_INSTRUCTIONS FOR THE TASK_.
Using the data below, copy out all lines with the word "Funciones".

_SUPPLIED ENTRIES_.
------------------------------------------------------------

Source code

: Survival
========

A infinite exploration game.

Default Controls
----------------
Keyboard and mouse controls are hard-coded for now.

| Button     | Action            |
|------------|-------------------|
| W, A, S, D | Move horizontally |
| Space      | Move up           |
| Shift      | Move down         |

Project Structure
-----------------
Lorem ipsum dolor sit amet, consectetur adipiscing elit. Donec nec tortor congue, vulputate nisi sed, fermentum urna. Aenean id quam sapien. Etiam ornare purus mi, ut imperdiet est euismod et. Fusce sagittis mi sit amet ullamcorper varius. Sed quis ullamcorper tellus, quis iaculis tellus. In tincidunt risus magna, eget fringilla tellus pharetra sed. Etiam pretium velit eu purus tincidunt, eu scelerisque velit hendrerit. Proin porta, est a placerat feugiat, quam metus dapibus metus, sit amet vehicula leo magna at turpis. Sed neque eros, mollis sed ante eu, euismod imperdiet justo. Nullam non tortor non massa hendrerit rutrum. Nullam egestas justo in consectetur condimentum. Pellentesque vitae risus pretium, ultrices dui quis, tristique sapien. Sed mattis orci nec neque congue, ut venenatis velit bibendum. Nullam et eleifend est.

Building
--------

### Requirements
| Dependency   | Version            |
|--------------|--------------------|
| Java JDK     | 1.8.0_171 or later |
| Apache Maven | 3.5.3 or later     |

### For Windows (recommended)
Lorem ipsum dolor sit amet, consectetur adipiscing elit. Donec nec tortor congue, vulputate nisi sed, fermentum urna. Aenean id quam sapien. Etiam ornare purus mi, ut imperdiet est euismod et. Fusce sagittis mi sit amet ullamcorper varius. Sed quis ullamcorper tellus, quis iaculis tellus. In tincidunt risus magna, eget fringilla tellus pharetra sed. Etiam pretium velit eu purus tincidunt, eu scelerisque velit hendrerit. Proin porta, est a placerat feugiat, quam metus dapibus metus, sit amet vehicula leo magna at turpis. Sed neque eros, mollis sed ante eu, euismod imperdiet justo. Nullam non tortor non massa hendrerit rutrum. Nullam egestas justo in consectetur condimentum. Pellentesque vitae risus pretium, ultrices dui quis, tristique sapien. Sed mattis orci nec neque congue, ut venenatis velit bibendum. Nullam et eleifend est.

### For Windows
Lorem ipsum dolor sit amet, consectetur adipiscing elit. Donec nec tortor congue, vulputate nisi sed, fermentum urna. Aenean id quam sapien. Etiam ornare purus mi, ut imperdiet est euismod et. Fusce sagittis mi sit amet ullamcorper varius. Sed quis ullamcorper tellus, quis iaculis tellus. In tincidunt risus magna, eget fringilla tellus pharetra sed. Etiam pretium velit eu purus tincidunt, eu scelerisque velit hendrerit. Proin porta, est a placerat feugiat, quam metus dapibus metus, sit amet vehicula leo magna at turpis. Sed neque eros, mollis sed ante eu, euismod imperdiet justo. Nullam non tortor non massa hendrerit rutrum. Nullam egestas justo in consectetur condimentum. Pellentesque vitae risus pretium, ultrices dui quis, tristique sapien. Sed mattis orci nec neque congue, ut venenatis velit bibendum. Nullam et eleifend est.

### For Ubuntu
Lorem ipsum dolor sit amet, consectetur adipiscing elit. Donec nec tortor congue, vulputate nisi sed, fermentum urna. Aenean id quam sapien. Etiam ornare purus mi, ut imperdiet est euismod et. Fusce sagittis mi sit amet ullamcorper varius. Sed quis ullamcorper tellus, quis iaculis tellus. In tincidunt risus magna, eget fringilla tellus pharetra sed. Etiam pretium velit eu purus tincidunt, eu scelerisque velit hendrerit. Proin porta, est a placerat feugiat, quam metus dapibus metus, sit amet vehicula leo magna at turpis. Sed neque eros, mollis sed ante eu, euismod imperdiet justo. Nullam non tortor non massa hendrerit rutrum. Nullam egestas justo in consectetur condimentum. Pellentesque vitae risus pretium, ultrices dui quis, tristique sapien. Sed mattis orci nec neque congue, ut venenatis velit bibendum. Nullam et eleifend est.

------------------------------------------------------------

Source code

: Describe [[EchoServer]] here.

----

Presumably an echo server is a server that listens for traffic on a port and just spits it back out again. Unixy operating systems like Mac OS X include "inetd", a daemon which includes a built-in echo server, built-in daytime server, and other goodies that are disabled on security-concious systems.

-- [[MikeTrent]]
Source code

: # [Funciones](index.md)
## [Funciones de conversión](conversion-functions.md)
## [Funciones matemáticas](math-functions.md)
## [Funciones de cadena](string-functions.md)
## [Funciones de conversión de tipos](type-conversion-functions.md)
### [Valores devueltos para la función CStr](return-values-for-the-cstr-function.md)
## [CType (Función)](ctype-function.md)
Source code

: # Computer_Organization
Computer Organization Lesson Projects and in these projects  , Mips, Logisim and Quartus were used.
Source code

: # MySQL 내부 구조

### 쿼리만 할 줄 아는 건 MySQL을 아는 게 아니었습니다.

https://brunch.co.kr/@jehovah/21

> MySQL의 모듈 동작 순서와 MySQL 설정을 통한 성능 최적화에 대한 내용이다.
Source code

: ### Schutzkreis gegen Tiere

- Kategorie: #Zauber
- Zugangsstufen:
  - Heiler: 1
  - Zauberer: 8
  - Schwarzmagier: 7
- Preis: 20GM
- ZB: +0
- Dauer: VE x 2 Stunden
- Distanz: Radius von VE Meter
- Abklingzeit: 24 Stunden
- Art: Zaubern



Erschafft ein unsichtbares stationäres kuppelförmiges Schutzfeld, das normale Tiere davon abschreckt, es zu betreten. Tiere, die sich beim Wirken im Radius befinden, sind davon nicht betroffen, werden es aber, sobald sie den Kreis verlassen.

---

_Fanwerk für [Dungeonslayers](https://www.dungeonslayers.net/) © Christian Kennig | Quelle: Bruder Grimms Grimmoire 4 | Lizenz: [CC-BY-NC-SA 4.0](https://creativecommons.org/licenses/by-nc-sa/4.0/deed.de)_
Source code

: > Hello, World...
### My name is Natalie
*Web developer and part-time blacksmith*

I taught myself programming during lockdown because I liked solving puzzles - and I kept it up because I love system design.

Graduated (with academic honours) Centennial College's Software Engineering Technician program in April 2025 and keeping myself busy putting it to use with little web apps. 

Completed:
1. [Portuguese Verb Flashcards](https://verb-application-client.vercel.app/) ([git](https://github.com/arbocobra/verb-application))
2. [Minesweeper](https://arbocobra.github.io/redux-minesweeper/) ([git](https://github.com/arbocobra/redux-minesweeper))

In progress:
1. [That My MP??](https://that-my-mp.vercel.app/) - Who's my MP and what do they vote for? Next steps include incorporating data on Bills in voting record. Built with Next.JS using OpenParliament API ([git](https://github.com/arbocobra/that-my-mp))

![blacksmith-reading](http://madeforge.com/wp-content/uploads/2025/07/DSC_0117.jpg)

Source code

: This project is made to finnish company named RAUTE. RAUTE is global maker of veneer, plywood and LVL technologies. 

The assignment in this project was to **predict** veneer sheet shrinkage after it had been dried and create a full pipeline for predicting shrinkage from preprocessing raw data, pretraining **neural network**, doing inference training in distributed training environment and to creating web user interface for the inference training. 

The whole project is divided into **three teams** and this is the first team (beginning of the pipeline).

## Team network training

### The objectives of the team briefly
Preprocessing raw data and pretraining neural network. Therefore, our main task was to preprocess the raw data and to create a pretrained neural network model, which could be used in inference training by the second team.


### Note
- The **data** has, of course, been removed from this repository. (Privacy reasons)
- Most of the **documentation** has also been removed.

------------------------------------------------------------

_SOLUTION TO THIS TASK_.
: # [Funciones](index.md)
## [Funciones de conversión](conversion-functions.md)
## [Funciones matemáticas](math-functions.md)
## [Funciones de cadena](string-functions.md)
## [Funciones de conversión de tipos](type-conversion-functions.md)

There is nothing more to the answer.